When the line containing "the signatures of" is found in the data below, copy it and each line after it through the line containing "Now if this", exactly and with no others.

-*-

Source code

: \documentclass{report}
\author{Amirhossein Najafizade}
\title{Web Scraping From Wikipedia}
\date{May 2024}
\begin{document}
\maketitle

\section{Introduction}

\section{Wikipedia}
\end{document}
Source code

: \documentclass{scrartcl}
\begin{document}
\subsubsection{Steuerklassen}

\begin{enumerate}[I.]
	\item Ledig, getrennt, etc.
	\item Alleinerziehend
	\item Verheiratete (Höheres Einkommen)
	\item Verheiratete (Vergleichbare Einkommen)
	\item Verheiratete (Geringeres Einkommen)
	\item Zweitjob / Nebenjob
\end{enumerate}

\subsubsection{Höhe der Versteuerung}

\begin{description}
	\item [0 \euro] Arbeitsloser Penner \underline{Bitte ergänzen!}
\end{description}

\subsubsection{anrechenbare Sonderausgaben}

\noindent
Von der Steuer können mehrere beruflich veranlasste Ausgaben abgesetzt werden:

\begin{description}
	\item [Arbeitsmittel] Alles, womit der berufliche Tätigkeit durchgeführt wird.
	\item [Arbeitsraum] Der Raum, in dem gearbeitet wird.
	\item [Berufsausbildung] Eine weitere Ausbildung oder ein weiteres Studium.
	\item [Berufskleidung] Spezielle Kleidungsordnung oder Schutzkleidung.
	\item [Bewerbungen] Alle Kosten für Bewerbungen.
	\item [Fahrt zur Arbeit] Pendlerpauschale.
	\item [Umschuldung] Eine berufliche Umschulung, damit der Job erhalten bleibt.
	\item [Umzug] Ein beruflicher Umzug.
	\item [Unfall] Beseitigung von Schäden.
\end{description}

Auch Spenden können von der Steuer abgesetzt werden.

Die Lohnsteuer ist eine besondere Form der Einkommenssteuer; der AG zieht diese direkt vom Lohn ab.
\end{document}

-*-

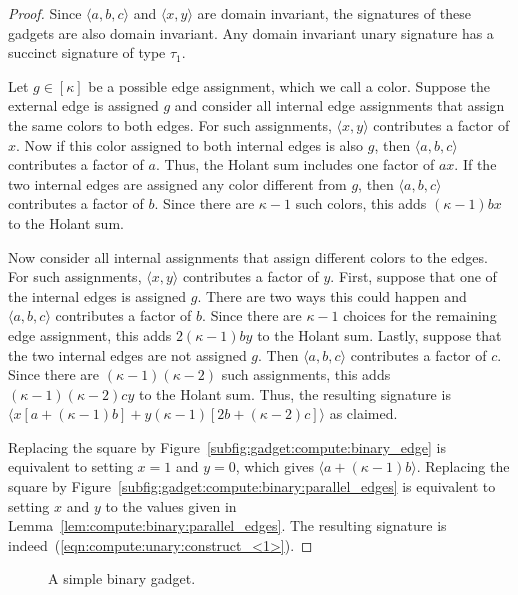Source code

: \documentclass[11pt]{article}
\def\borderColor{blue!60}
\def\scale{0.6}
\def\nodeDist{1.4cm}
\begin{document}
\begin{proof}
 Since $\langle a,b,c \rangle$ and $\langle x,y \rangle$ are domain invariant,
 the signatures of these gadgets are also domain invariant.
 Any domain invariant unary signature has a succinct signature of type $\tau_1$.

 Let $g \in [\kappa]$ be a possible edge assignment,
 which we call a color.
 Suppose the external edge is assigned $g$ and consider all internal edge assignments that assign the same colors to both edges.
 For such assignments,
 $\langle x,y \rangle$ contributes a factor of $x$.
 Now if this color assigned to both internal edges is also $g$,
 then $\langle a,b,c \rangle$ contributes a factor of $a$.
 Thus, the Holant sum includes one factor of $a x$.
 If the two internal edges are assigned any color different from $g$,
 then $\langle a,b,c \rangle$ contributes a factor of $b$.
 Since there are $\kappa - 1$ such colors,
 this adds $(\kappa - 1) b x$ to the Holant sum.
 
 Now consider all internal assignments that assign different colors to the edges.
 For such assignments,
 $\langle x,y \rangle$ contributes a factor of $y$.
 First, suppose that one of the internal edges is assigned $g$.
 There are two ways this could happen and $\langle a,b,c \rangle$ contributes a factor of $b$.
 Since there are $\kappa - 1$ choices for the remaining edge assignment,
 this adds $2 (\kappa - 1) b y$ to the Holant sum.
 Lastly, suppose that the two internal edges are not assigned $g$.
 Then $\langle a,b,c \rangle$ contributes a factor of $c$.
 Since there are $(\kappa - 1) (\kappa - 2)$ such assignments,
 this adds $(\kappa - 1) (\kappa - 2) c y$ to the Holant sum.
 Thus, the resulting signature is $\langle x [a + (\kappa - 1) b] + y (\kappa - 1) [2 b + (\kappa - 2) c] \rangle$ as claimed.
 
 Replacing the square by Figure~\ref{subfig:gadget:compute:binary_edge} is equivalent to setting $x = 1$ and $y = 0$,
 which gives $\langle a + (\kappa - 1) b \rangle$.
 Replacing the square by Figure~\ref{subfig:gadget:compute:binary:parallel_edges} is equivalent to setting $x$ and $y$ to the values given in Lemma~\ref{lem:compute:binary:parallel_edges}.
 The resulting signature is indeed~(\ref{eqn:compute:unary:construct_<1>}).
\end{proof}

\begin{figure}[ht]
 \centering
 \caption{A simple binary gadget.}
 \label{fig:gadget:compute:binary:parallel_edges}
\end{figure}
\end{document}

-*-

## WRITTEN SOLUTION
 the signatures of these gadgets are also domain invariant.
 Any domain invariant unary signature has a succinct signature of type $\tau_1$.

 Let $g \in [\kappa]$ be a possible edge assignment,
 which we call a color.
 Suppose the external edge is assigned $g$ and consider all internal edge assignments that assign the same colors to both edges.
 For such assignments,
 $\langle x,y \rangle$ contributes a factor of $x$.
 Now if this color assigned to both internal edges is also $g$,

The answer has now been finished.